PROBLEM REQUIREMENTS:
Output each record verbatim, with pictures left out.

(DATA SECTION begins)

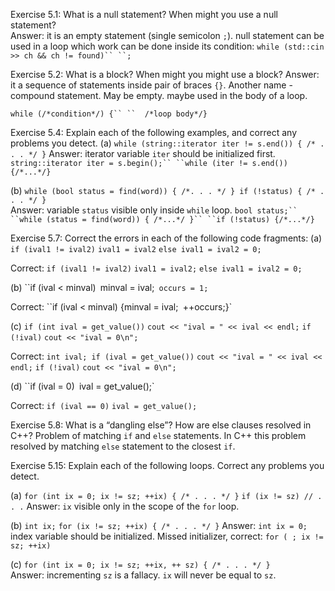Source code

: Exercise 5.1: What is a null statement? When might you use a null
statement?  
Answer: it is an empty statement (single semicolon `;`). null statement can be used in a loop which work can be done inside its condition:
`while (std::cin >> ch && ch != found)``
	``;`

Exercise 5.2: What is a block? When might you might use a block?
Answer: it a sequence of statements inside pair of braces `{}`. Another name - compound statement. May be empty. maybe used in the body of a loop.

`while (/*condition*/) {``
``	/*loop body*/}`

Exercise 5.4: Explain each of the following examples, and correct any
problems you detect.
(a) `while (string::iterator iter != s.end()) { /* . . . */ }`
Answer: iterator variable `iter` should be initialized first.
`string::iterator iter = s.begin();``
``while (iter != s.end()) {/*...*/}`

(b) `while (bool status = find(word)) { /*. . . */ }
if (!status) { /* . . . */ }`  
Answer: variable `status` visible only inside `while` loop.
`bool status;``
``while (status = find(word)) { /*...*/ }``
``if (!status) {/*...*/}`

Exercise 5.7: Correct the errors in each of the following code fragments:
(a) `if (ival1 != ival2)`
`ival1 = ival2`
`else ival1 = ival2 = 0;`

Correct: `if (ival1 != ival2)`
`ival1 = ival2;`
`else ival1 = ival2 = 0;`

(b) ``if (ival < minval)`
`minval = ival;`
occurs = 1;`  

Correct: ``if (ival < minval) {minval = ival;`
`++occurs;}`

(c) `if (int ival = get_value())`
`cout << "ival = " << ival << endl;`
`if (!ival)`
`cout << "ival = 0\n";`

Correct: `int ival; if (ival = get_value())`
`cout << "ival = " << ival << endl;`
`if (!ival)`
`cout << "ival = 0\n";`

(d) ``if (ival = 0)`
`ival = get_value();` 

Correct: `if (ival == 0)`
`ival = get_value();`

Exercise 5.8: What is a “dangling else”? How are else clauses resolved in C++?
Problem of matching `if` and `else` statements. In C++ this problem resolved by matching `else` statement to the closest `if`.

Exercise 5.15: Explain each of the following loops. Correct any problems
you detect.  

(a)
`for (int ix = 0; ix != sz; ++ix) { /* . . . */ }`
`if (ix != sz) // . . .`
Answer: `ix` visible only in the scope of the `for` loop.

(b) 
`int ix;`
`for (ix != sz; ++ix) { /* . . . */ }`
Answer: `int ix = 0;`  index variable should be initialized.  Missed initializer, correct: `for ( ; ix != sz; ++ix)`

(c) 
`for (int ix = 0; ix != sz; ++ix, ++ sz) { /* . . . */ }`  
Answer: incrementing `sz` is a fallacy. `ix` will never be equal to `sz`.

(DATA SECTION ends)

RESULT OF THE TASK:
Source code

: Exercise 5.1: What is a null statement? When might you use a null
statement?  
Answer: it is an empty statement (single semicolon `;`). null statement can be used in a loop which work can be done inside its condition:
`while (std::cin >> ch && ch != found)``
	``;`

Exercise 5.2: What is a block? When might you might use a block?
Answer: it a sequence of statements inside pair of braces `{}`. Another name - compound statement. May be empty. maybe used in the body of a loop.

`while (/*condition*/) {``
``	/*loop body*/}`

Exercise 5.4: Explain each of the following examples, and correct any
problems you detect.
(a) `while (string::iterator iter != s.end()) { /* . . . */ }`
Answer: iterator variable `iter` should be initialized first.
`string::iterator iter = s.begin();``
``while (iter != s.end()) {/*...*/}`

(b) `while (bool status = find(word)) { /*. . . */ }
if (!status) { /* . . . */ }`  
Answer: variable `status` visible only inside `while` loop.
`bool status;``
``while (status = find(word)) { /*...*/ }``
``if (!status) {/*...*/}`

Exercise 5.7: Correct the errors in each of the following code fragments:
(a) `if (ival1 != ival2)`
`ival1 = ival2`
`else ival1 = ival2 = 0;`

Correct: `if (ival1 != ival2)`
`ival1 = ival2;`
`else ival1 = ival2 = 0;`

(b) ``if (ival < minval)`
`minval = ival;`
occurs = 1;`  

Correct: ``if (ival < minval) {minval = ival;`
`++occurs;}`

(c) `if (int ival = get_value())`
`cout << "ival = " << ival << endl;`
`if (!ival)`
`cout << "ival = 0\n";`

Correct: `int ival; if (ival = get_value())`
`cout << "ival = " << ival << endl;`
`if (!ival)`
`cout << "ival = 0\n";`

(d) ``if (ival = 0)`
`ival = get_value();` 

Correct: `if (ival == 0)`
`ival = get_value();`

Exercise 5.8: What is a “dangling else”? How are else clauses resolved in C++?
Problem of matching `if` and `else` statements. In C++ this problem resolved by matching `else` statement to the closest `if`.

Exercise 5.15: Explain each of the following loops. Correct any problems
you detect.  

(a)
`for (int ix = 0; ix != sz; ++ix) { /* . . . */ }`
`if (ix != sz) // . . .`
Answer: `ix` visible only in the scope of the `for` loop.

(b) 
`int ix;`
`for (ix != sz; ++ix) { /* . . . */ }`
Answer: `int ix = 0;`  index variable should be initialized.  Missed initializer, correct: `for ( ; ix != sz; ++ix)`

(c) 
`for (int ix = 0; ix != sz; ++ix, ++ sz) { /* . . . */ }`  
Answer: incrementing `sz` is a fallacy. `ix` will never be equal to `sz`.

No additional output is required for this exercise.